Fast access multi-dimensional arrays? (int type)

K

Kevin

Hi all,
I have a question of: is there any way we can create a
multi-dimensional arrays data structure, each grid item is a "int",
with fast access for operations like "increase value in one grid", or
get that value?

I did some tests using two methods, both to my mind are not fast
enough. Details as:

Assumptions:
1) the operations we want to optimize are (faster better):
set/increase/get the int values in the multi-dimensional array.
2) the data is dense.
3) the total dimension number is known in advance.
4) the size for each dimension is also known in advance (and not large,
usually 4-10).

Method 1 I tried (using 2 dimension as example):
create the array like:
int[][] data = new int[sizeA][sizeB];
in this way, we can access the values like:
int v = data[1][3];
data[1][3] = data[1][3] + 1;
data[1][3] = 123;

However, I noticed this method is not fast enough.
So I am thinking maybe the data are not in a continuous memory space,
which making access them slow.

Method 2 I tried (using 2 dimensions as example):
int[] data = new int[sizeA * sizeB];
each time I want to access a data with (indexA, indexB), I use:
int pos = indexA*sizeB + indexB.
int v= data[pos];
data[pos] = data[pos]+1;
data[pos] = 123;

However, I observed the second method does NOT improve the speed of the
data access (mainly in my program, this "data[1][3] = data[1][3] +1"
kind of data access).


So I am wondering do we have any other faster method? (or these 2
methods are already the best methods, I am just asking too much?)

Thanks a lot. :)
 
R

Roedy Green

However, I observed the second method does NOT improve the speed of the
data access (mainly in my program, this "data[1][3] = data[1][3] +1"
kind of data access).

It would perhaps with an optimising compiler that got rid of the
multiplications all over the place. see
http://mindprod.com/jgloss/nativecompiler.html

The only thing left I can think of is JNI and doing your array
manipulations in C, perhaps using pointers instead of indexes.
Then after than is MASM where you use the addressing modes of the
hardware to find things rapidly. If it comes to that and you need
some routines absolutely optimal, I am available for a fee. My BBL
Forth was twice as fast as the competition, all written in finely
tuned assembler.

Doing array ACCESSES in C will be slower still because of the overhead
of the JNI boundary.
 
J

John C. Bollinger

Kevin said:
I have a question of: is there any way we can create a
multi-dimensional arrays data structure, each grid item is a "int",
with fast access for operations like "increase value in one grid", or
get that value?

I did some tests using two methods, both to my mind are not fast
enough. Details as:

Assumptions:
1) the operations we want to optimize are (faster better):
set/increase/get the int values in the multi-dimensional array.
2) the data is dense.
3) the total dimension number is known in advance.
4) the size for each dimension is also known in advance (and not large,
usually 4-10).

(5) The data are (hyper-) rectangular?
Method 1 I tried (using 2 dimension as example):
create the array like:
int[][] data = new int[sizeA][sizeB];
in this way, we can access the values like:
int v = data[1][3];
data[1][3] = data[1][3] + 1;
data[1][3] = 123;

This is the default way of structuring multidimensional primitive data
in Java.
However, I noticed this method is not fast enough.
So I am thinking maybe the data are not in a continuous memory space,
which making access them slow.

Although that is a possibility, it seems unlikely for a small number of
small dimensions.
Method 2 I tried (using 2 dimensions as example):
int[] data = new int[sizeA * sizeB];
each time I want to access a data with (indexA, indexB), I use:
int pos = indexA*sizeB + indexB.
int v= data[pos];
data[pos] = data[pos]+1;
data[pos] = 123;

That is the principal alternative for structuring multidimensional
primitive data in Java.
However, I observed the second method does NOT improve the speed of the
data access (mainly in my program, this "data[1][3] = data[1][3] +1"
kind of data access).


So I am wondering do we have any other faster method? (or these 2
methods are already the best methods, I am just asking too much?)

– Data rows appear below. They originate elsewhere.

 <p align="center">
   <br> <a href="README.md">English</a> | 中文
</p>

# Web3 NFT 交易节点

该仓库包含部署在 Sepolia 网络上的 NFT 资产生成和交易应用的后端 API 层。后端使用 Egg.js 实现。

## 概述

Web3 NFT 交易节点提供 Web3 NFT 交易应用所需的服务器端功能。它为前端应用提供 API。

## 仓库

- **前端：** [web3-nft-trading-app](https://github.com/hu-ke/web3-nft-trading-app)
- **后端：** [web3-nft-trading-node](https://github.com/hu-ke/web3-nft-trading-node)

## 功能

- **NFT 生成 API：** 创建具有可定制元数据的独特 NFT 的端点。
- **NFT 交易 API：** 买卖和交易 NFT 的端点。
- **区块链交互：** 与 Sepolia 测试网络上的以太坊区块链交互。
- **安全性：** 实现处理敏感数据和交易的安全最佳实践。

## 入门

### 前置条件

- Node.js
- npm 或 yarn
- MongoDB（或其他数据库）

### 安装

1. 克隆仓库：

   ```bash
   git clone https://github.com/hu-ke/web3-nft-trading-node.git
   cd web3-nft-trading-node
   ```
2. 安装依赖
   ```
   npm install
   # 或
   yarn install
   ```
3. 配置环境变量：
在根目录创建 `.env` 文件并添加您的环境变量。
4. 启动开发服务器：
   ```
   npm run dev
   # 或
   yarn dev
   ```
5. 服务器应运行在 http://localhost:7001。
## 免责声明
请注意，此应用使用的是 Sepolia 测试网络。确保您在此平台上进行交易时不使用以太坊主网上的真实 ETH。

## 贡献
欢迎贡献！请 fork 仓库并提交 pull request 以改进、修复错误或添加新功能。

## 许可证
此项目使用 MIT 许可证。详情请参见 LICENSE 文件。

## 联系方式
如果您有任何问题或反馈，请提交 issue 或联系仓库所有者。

For more-or-less generic data, I am unaware of any data structure that
is likely to be superior to those you already tried. You should
consider, however, whether the problem is really with the data
structure. A low-level alternative is your application's data access
pattern: especially in the second case, you are likely to get the best
performance if you access the data sequentially from the beginning of
the 1D backing array to the end, and reordering the array dimensions may
improve things. A higher-level alternative is that your code is simply
doing a lot of work. It may be that there is a better algorithm that
would reduce the total work to perform, or it may just be that the
calculation takes a long time because it is fundamentally complex. A
third alternative is that the array access is not part of the problem at
all -- that some other part of the code is slowing it down. Depending
on how you are benchmarking, that other part might be something as
simple and unavoidable as JVM startup time.
 
P

Patricia Shanahan

Kevin said:
Hi all,
I have a question of: is there any way we can create a
multi-dimensional arrays data structure, each grid item is a "int",
with fast access for operations like "increase value in one grid", or
get that value?

Does the total matrix size fit easily in cache? If you have only a
two-dimensional problem, with 4 to 10 elements in each dimension,
obviously the problem does fit.

If yes, then index arithmetic is probably the place to look for
improvements.

If no, then you need to think of your problem in terms of transfers
between memory and cache. Relationships between the order of access in
loops and the order of placement in memory matter. Generally, you want
the innermost loop to scan the dimension that is consecutive in memory.

Patricia
 
T

Thomas Hawtin

Roedy said:
However, I observed the second method does NOT improve the speed of the
data access (mainly in my program, this "data[1][3] = data[1][3] +1"
kind of data access).


It would perhaps with an optimising compiler that got rid of the
multiplications all over the place. see

There isn't any multiplication there (other than, perhaps, a left shift).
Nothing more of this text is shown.